- Task goal -
The reply must contain exactly the lines below from the one with "dbfilename dump.rdb" down to the one with "existing organisational structure", both included, and nothing more; please omit the pictures.

☆ ☆ ☆

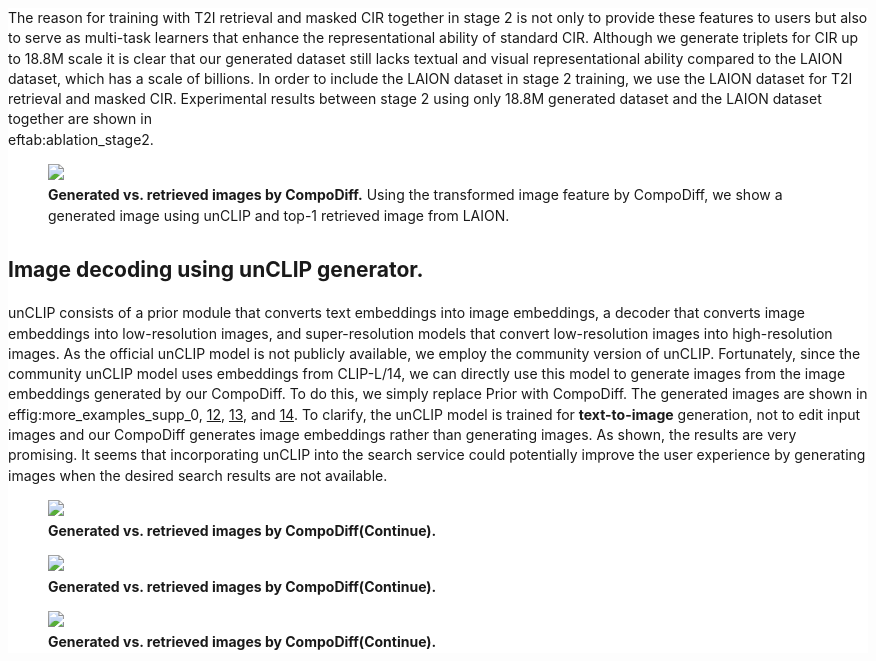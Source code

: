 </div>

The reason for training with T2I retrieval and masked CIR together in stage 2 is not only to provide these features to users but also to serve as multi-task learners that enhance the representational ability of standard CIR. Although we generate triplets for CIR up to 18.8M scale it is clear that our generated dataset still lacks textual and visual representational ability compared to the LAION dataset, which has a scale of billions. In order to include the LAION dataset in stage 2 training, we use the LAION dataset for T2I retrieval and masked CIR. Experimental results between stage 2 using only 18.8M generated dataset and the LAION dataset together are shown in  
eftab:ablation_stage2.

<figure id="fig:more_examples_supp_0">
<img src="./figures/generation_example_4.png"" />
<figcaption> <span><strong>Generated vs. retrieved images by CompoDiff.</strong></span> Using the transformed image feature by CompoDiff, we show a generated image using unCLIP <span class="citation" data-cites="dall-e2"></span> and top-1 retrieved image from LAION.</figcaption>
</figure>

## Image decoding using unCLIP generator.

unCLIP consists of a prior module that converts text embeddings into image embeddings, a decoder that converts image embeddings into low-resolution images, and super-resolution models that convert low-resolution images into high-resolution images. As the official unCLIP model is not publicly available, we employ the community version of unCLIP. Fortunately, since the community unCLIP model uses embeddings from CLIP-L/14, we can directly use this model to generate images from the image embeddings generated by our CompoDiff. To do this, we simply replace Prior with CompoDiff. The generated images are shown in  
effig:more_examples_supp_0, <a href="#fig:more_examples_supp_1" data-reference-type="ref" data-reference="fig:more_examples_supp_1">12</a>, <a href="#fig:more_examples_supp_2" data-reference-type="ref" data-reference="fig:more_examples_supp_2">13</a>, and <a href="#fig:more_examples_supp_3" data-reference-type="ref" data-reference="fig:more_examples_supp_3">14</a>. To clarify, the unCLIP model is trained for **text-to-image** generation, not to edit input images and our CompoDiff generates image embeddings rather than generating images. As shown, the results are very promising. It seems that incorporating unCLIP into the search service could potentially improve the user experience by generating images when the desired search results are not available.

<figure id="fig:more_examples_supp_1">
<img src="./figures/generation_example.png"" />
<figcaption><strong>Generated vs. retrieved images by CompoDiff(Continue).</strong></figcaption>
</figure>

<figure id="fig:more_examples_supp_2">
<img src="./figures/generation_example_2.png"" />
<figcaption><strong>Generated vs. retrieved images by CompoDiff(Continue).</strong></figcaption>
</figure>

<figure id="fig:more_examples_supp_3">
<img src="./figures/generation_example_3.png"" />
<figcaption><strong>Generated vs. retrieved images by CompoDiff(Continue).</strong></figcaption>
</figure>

☆ ☆ ☆

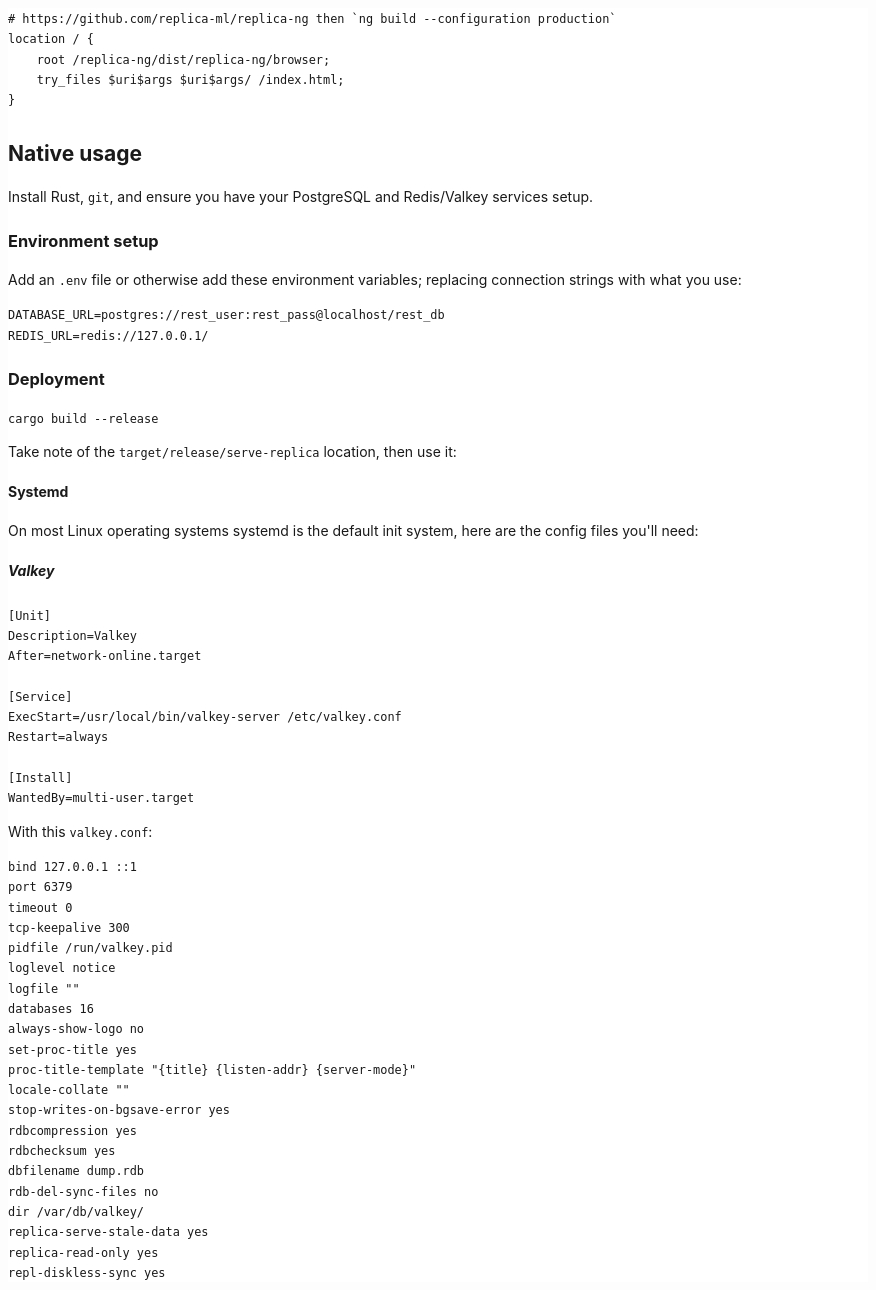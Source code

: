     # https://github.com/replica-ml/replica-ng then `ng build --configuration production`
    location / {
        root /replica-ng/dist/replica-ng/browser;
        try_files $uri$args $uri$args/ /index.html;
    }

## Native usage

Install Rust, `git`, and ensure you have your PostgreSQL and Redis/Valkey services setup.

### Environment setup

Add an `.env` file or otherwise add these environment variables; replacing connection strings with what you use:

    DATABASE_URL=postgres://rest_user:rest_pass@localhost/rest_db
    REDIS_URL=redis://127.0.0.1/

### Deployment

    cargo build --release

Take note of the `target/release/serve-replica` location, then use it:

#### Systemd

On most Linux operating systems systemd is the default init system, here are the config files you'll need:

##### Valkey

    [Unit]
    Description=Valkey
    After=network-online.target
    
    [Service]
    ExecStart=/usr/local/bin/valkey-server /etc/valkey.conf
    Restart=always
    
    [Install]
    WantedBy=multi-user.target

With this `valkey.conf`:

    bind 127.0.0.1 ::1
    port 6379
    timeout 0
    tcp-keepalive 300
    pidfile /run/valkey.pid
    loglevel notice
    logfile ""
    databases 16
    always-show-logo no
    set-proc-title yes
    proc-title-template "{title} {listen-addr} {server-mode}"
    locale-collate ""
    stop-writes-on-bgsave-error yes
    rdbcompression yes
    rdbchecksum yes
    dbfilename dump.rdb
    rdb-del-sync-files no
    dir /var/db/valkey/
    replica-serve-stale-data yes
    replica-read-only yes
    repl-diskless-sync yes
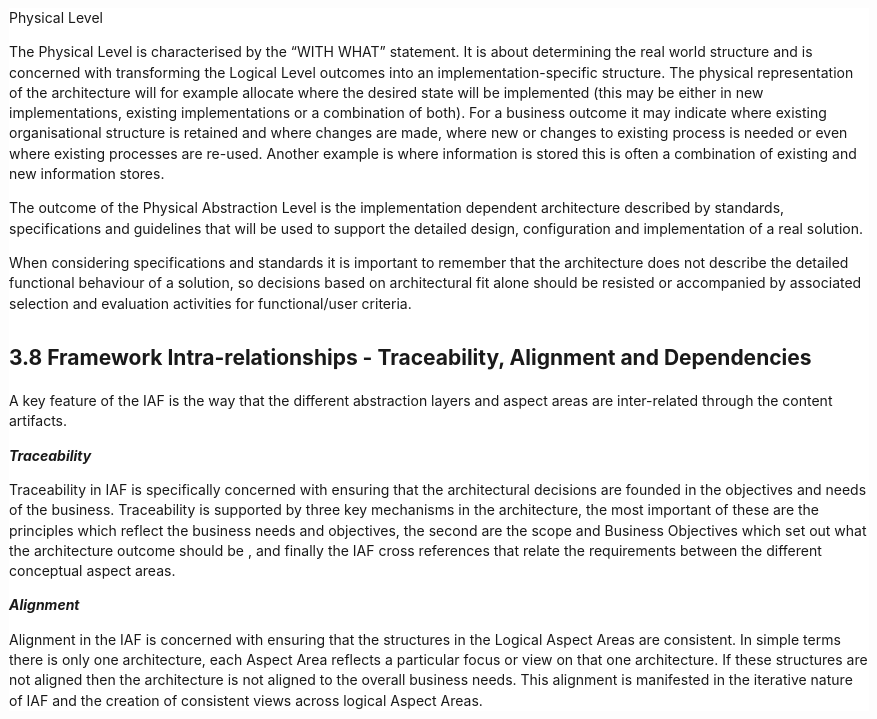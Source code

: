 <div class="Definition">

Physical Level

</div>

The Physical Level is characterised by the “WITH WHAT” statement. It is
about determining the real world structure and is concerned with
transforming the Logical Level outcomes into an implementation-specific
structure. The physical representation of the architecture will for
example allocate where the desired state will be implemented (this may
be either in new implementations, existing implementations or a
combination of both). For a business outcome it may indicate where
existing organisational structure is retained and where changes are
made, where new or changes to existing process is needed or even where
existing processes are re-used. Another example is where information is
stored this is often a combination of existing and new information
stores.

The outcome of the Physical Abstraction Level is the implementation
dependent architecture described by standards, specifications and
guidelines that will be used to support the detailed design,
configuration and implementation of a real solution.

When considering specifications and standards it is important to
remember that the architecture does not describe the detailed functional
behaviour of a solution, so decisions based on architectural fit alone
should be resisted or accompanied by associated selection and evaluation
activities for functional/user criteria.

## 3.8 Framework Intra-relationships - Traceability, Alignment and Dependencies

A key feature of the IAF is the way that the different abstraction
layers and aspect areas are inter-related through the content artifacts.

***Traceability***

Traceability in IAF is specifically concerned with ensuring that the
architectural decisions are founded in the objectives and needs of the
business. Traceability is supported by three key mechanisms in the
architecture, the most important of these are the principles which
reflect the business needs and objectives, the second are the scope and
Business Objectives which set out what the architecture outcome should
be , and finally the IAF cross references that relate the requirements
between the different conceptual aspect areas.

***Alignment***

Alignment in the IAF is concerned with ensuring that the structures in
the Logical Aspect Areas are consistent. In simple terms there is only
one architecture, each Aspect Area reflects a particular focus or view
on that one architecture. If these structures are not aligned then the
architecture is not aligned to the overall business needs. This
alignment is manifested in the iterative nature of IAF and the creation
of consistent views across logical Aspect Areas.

☆ ☆ ☆

- Written solution -
    dbfilename dump.rdb
    rdb-del-sync-files no
    dir /var/db/valkey/
    replica-serve-stale-data yes
    replica-read-only yes
    repl-diskless-sync yes
Source code

: <div class="Definition">

Physical Level

</div>

The Physical Level is characterised by the “WITH WHAT” statement. It is
about determining the real world structure and is concerned with
transforming the Logical Level outcomes into an implementation-specific
structure. The physical representation of the architecture will for
example allocate where the desired state will be implemented (this may
be either in new implementations, existing implementations or a
combination of both). For a business outcome it may indicate where
existing organisational structure is retained and where changes are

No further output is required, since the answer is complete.